ザビーネ・シャル(Zabine Chareux)とは、『機動戦士ガンダムF91』、ならびに『機動戦士クロスボーン・ガンダム』に登場するキャラの一人。
声は梁田清之。当初はZのモブやZZジュドーを演じた矢尾一樹が演じるはずだったがいつの間にか変更されていたらしい。
ちなみに、「ザビーネ」という名前は基本的に女性のものである。
ただ、一般に女性のザビーネは「Sabine」だが、こっちのザビーネは「Zabine」となっていて少し違う。



―幼少~青年期―

宇宙服の製造、開発業を営むシャル家の一人息子。

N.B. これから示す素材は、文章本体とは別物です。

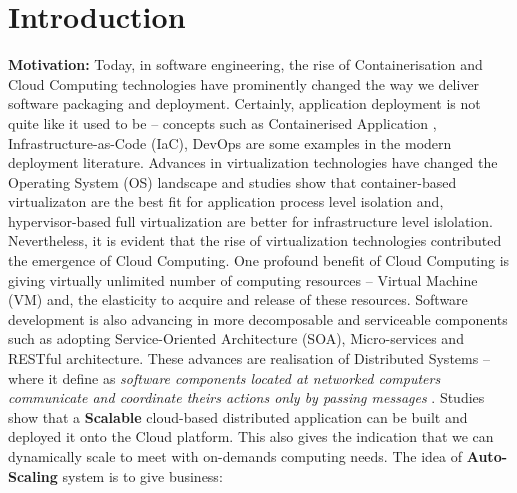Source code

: 
\chapter{Introduction} %

\label{Chapter1} %


\newcommand{\keyword}[1]{\textbf{#1}}
\newcommand{\tabhead}[1]{\textbf{#1}}
\newcommand{\code}[1]{\texttt{#1}}
\newcommand{\file}[1]{\texttt{\bfseries#1}}
\newcommand{\option}[1]{\texttt{\itshape#1}}



\textbf{Motivation:} \quad Today, in software engineering, the rise of Containerisation \parencite{Scheepers2014VirtualizationAC} and Cloud Computing \parencite{Armbrust:2010:VCC:1721654.1721672} technologies have prominently changed the way we deliver  software packaging and deployment. Certainly, application deployment is not quite like it used to be -- concepts such as Containerised Application \parencite{Merkel:2014:DLL:2600239.2600241}, Infrastructure-as-Code (IaC), DevOps \parencite{httermann2012devops} are some examples in the modern deployment literature. Advances in virtualization technologies have changed the Operating System (OS) landscape and studies \parencite{Kozhirbayev2017APC} \parencite{5708625} show that container-based virtualizaton are the best fit for application process level isolation and, hypervisor-based full virtualization are better for infrastructure level islolation. Nevertheless, it is evident that the rise of virtualization technologies contributed the emergence of Cloud Computing. One profound benefit of Cloud Computing is giving virtually unlimited number of computing resources -- Virtual Machine (VM) and, the elasticity to acquire and release of these resources. Software development is also advancing in more decomposable and serviceable components such as adopting Service-Oriented Architecture (SOA), Micro-services and RESTful architecture. These advances are realisation of Distributed Systems -- where it define as \textit{software components located at networked computers communicate and coordinate theirs actions only by passing messages} \parencite{Coulouris:2011:DSC:2029110}. Studies \parencite{Sinnott:2016:SCS:3008079.3008128} show that a \textbf{Scalable} cloud-based distributed application can be built and deployed it onto the Cloud platform. This also gives the indication that we can dynamically scale to meet with on-demands computing needs. The idea of \textbf{Auto-Scaling} system is to give business:

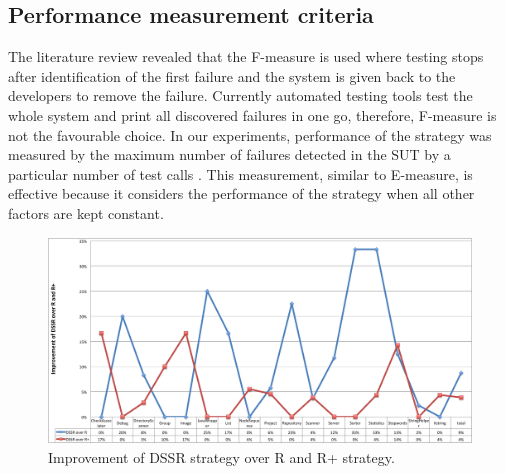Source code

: \documentclass[conference]{IEEEtran}
\begin{document}


\subsection{Performance measurement criteria}
\noindent The literature review revealed that the F-measure is used where testing stops after identification of the first failure and the system is given back to the developers to remove the failure. Currently automated testing tools test the whole system and print all discovered failures in one go, therefore, F-measure is not the favourable choice. In our experiments, performance of the strategy was measured by the maximum number of failures detected in the SUT by a particular number of test calls \cite{Pacheco2007a, Ciupa2007}. This measurement, similar to E-measure, is effective because it considers the performance of the strategy when all other factors are kept constant.

\begin{figure}[ht]
\centering
\includegraphics[width=17cm]{DssrImprove.png}
\caption{Improvement of DSSR strategy over R and R+ strategy.}
\label{fig:LineChart}
\end{figure}
\end{document}
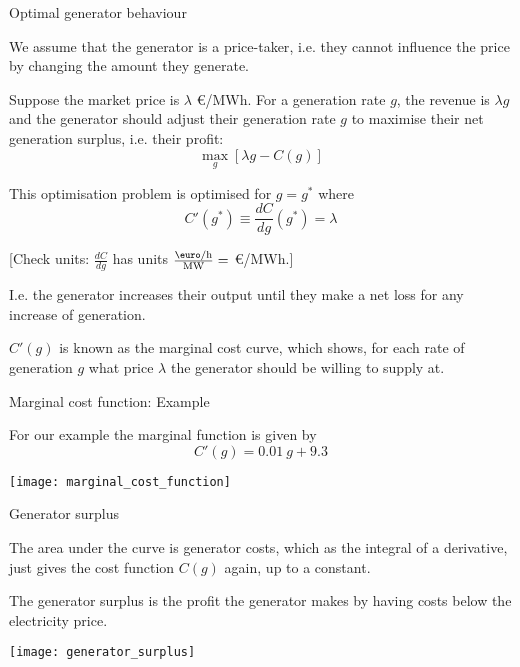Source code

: \documentclass[10pt,aspectratio=169,dvipsnames]{beamer}
\def\l{\lambda}
\begin{document}
\begin{frame}{Optimal generator behaviour}

  We assume that the generator is a \alert{price-taker},
  i.e. they cannot influence the price by changing the amount they
  generate.

  Suppose the market price is $\lambda$ \euro/MWh. For a generation
  rate $g$, the revenue is $\l g$ and the generator should adjust their
generation rate $g$ to maximise their \alert{net generation surplus}, i.e. their profit:
  \begin{equation*}
    \max_g \left[ \l g - C(g) \right]
  \end{equation*}

  This optimisation problem is optimised for $g=g^*$ where
  \begin{equation*}
    C'(g^*) \equiv \frac{dC}{dg} (g^*) =  \l
  \end{equation*}

  [Check units: $\frac{dC}{dg}$ has units $\frac{\textrm{\euro/h}}{\textrm{MW}} = $ \euro/MWh.]

  I.e. the generator increases their output until they make a net loss for any increase of generation.

  $C'(g)$ is known as the \alert{marginal cost curve}, which shows,
  for each rate of generation $g$ what price $\l$ the generator should be
  willing to supply at.


\end{frame}



\begin{frame}{Marginal cost function: Example}

  For our example the marginal function is given by
  \begin{equation*}
    C'(g) = 0.01~g + 9.3
  \end{equation*}

  \centering
  \texttt{[image: marginal\_cost\_function]}

\end{frame}





\begin{frame}{Generator surplus}

  The area under the curve is generator costs, which as the integral
  of a derivative, just gives the cost function $C(g)$ again, up to a
  constant.


  The \alert{generator surplus} is the profit the generator makes by
  having costs below the electricity price.

  \centering
  \texttt{[image: generator\_surplus]}

\end{frame}
\end{document}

母はいないようだ。
シャル家は由緒ある家柄のようだが、ロナ家と出会うまでそれが役に立ったことはほとんど無かったという。

ブッホ社との商談に向かう父に同行した際、搭乗していた貨客船がヒューマンエラーによりデブリと衝突してしまい、
難破していたところを近くでデブリ回収していたブッホ社に救助される。
幸運が重なってザビーネを含めた数名の子供は無事だったが、他の乗客は全員死亡し子供たちは身寄りを無くしてしまうも、
デブリ回収に同行していたマイッツァー・ロナの計らいで養子先を手配してもらい、ザビーネはマイッツァー自身が後見人となって育った。

この難破事故とほぼ同時刻に、マイッツァーの息子ハウゼリーが暗殺されており、マイッツァーはその心の傷を埋めようと後見人になったのではないかとされる。

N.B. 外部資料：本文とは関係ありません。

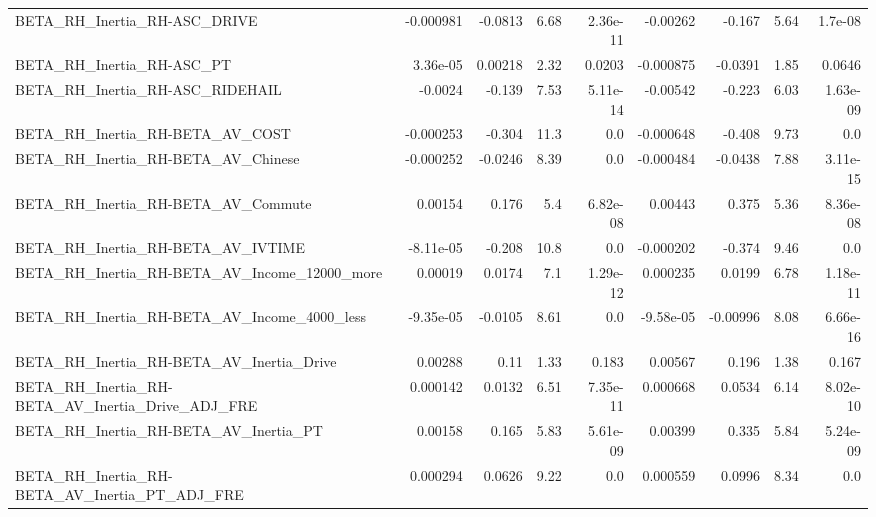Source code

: \begin{tabular}{lrrrrrrrr}
BETA\_RH\_Inertia\_RH-ASC\_DRIVE                       &   -0.000981 &      -0.0813 &     6.68 & 2.36e-11 &   -0.00262 &      -0.167 &         5.64 &       1.7e-08 \\
BETA\_RH\_Inertia\_RH-ASC\_PT                          &    3.36e-05 &      0.00218 &     2.32 &   0.0203 &  -0.000875 &     -0.0391 &         1.85 &        0.0646 \\
BETA\_RH\_Inertia\_RH-ASC\_RIDEHAIL                    &     -0.0024 &       -0.139 &     7.53 & 5.11e-14 &   -0.00542 &      -0.223 &         6.03 &      1.63e-09 \\
BETA\_RH\_Inertia\_RH-BETA\_AV\_COST                    &   -0.000253 &       -0.304 &     11.3 &      0.0 &  -0.000648 &      -0.408 &         9.73 &           0.0 \\
BETA\_RH\_Inertia\_RH-BETA\_AV\_Chinese                 &   -0.000252 &      -0.0246 &     8.39 &      0.0 &  -0.000484 &     -0.0438 &         7.88 &      3.11e-15 \\
BETA\_RH\_Inertia\_RH-BETA\_AV\_Commute                 &     0.00154 &        0.176 &      5.4 & 6.82e-08 &    0.00443 &       0.375 &         5.36 &      8.36e-08 \\
BETA\_RH\_Inertia\_RH-BETA\_AV\_IVTIME                  &   -8.11e-05 &       -0.208 &     10.8 &      0.0 &  -0.000202 &      -0.374 &         9.46 &           0.0 \\
BETA\_RH\_Inertia\_RH-BETA\_AV\_Income\_12000\_more       &     0.00019 &       0.0174 &      7.1 & 1.29e-12 &   0.000235 &      0.0199 &         6.78 &      1.18e-11 \\
BETA\_RH\_Inertia\_RH-BETA\_AV\_Income\_4000\_less        &   -9.35e-05 &      -0.0105 &     8.61 &      0.0 &  -9.58e-05 &    -0.00996 &         8.08 &      6.66e-16 \\
BETA\_RH\_Inertia\_RH-BETA\_AV\_Inertia\_Drive           &     0.00288 &         0.11 &     1.33 &    0.183 &    0.00567 &       0.196 &         1.38 &         0.167 \\
BETA\_RH\_Inertia\_RH-BETA\_AV\_Inertia\_Drive\_ADJ\_FRE   &    0.000142 &       0.0132 &     6.51 & 7.35e-11 &   0.000668 &      0.0534 &         6.14 &      8.02e-10 \\
BETA\_RH\_Inertia\_RH-BETA\_AV\_Inertia\_PT              &     0.00158 &        0.165 &     5.83 & 5.61e-09 &    0.00399 &       0.335 &         5.84 &      5.24e-09 \\
BETA\_RH\_Inertia\_RH-BETA\_AV\_Inertia\_PT\_ADJ\_FRE      &    0.000294 &       0.0626 &     9.22 &      0.0 &   0.000559 &      0.0996 &         8.34 &           0.0 \\

\end{tabular}
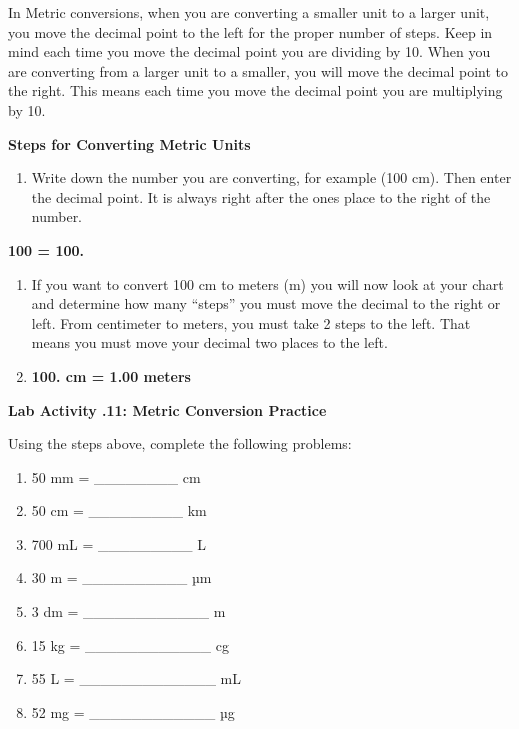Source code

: \documentclass[
  letterpaper,
  DIV=11,
  numbers=noendperiod]{scrreprt}
\providecommand{\tightlist}{%
  \setlength{\itemsep}{0pt}\setlength{\parskip}{0pt}}
\begin{document}
In Metric conversions, when you are converting a smaller unit to a
larger unit, you move the decimal point to the left for the proper
number of steps. Keep in mind each time you move the decimal point you
are dividing by 10. When you are converting from a larger unit to a
smaller, you will move the decimal point to the right. This means each
time you move the decimal point you are multiplying by 10.

\textbf{Steps for Converting Metric Units}

\begin{enumerate}
\def\labelenumi{\arabic{enumi}.}
\tightlist
\item
  Write down the number you are converting, for example (100 cm). Then
  enter the decimal point. It is always right after the ones place to
  the right of the number.
\end{enumerate}

\textbf{100 = 100.}

\begin{enumerate}
\def\labelenumi{\arabic{enumi}.}
\setcounter{enumi}{1}
\item
  If you want to convert 100 cm to meters (m) you will now look at your
  chart and determine how many ``steps'' you must move the decimal to
  the right or left. From centimeter to meters, you must take 2 steps to
  the left. That means you must move your decimal two places to the
  left.
\item
  \textbf{100. cm = 1.00 meters}
\end{enumerate}

\textbf{Lab Activity .11: Metric Conversion Practice}

Using the steps above, complete the following problems:

\begin{enumerate}
\def\labelenumi{\arabic{enumi}.}
\item
  50 mm = \_\_\_\_\_\_\_\_ cm
\item
  50 cm = \_\_\_\_\_\_\_\_\_ km
\item
  700 mL = \_\_\_\_\_\_\_\_\_ L
\item
  30 m = \_\_\_\_\_\_\_\_\_\_ µm
\item
  3 dm = \_\_\_\_\_\_\_\_\_\_\_\_ m
\item
  15 kg = \_\_\_\_\_\_\_\_\_\_\_\_ cg
\item
  55 L = \_\_\_\_\_\_\_\_\_\_\_\_\_ mL
\item
  52 mg = \_\_\_\_\_\_\_\_\_\_\_\_ µg
\end{enumerate}
\end{document}
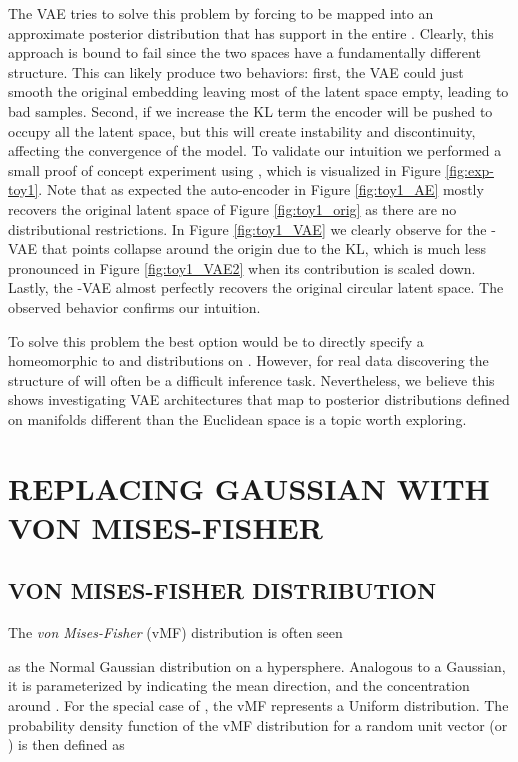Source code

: \documentclass[letterpaper]{article}
\begin{document}
The VAE tries to solve this problem by forcing  to be mapped into an approximate posterior distribution that has support in the entire . Clearly, this approach is bound to fail since the two spaces have a fundamentally different structure. This can likely produce two behaviors: first, the VAE could just smooth the original embedding  leaving most of the latent space empty, leading to bad samples. Second, if we increase the KL term the encoder will be pushed to occupy all the latent space, but this will create instability and discontinuity, affecting the convergence of the model. To validate our intuition we performed a small proof of concept experiment using , which is visualized in Figure \ref{fig:exp-toy1}. Note that as expected the auto-encoder in Figure \ref{fig:toy1_AE} mostly recovers the original latent space of Figure \ref{fig:toy1_orig} as there are no distributional restrictions. In Figure \ref{fig:toy1_VAE} we clearly observe for the \Nv-VAE that points collapse around the origin due to the KL, which is much less pronounced in Figure \ref{fig:toy1_VAE2} when its contribution is scaled down. Lastly, the \Sv-VAE almost perfectly recovers the original circular latent space. The observed behavior confirms our intuition. 

To solve this problem the best option would be to directly specify a  homeomorphic to  and distributions on . However, for real data discovering the structure of  will often be a difficult inference task. Nevertheless, we believe this shows investigating VAE architectures that map to posterior distributions
defined on manifolds different than the Euclidean space is a topic worth exploring. 
\vspace{-1.0em}
\section{REPLACING GAUSSIAN WITH VON MISES-FISHER}
\subsection{VON MISES-FISHER DISTRIBUTION}\label{subsec:vMF}
The \textit{von Mises-Fisher} (vMF) distribution is often seen 

as the Normal Gaussian distribution on a hypersphere. 
Analogous to a Gaussian, it is parameterized by  indicating the mean direction, and  the concentration around . For the special case of , the vMF represents a Uniform distribution. The probability density function of the vMF distribution for a random unit vector  (or ) is then defined as
\end{document}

20歳の頃にはマイッツァーの勧めで連邦軍へと入隊し、サイド6の「ペトリファイドフォレスト」コロニーへと配属される。
そこで連邦の腐敗を直接目の当たりにした後、クロスボーン・バンガードへと帰還した。ちなみにこの頃の乗機はジェガンAタイプ



―U.C.0123年―

クロスボーン・バンガードのMSパイロット。
年齢は24歳。階級は中尉。
主な搭乗機:ベルガ・ギロス


若くして精鋭部隊『黒の部隊』を率い、右目を眼帯で覆っているハンデにも関わらずエースパイロットを務める腕前の持ち主。

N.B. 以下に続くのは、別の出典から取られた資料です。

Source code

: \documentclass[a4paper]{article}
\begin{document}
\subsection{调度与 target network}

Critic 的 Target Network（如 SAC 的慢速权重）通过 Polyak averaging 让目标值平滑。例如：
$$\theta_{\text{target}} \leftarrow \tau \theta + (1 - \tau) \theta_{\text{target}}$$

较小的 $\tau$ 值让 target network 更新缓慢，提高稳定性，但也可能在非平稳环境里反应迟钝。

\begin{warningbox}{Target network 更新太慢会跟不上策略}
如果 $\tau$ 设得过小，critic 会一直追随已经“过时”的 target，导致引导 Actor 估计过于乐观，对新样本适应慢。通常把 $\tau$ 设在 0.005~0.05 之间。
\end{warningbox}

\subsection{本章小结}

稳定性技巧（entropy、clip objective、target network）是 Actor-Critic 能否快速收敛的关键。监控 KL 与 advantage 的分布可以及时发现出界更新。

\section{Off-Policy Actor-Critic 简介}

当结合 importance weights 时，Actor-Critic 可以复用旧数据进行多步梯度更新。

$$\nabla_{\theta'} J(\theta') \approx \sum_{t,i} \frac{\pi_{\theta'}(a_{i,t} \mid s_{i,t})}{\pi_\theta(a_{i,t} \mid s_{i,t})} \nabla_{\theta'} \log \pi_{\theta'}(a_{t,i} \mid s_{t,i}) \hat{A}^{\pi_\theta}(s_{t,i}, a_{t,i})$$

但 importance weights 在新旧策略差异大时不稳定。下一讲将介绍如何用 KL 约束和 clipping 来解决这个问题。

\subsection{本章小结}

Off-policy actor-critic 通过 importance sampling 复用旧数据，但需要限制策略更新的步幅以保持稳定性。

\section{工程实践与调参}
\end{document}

コスモ・バビロニア戦争時はベラ・ロナの補佐役を命じられた。
ベラに色目を使いロナ家に取り入ろうとするも、その現場を自分に好意を抱いていたアンナマリー・ブルージュに見られたことで彼女の離反を招いてしまう。
ちなみに小説版だと彼女と何度かベッドを共にしているらしい。

その後、ベラを引き連れフロンティア内の殲滅作戦に参加。
行動中にヤンデレ化したアンナマリーと再会し、言葉で動揺させるという手段で倒した。
なお、色目を使って我が物にしようとしたベラがその戦闘中に連邦に投降してしまう。
ちなみにアンナマリーと戦闘中、「ビームサーベルで討つことにこだわるか!」と発した瞬間にビームライフルを撃たれて逆ギレしている。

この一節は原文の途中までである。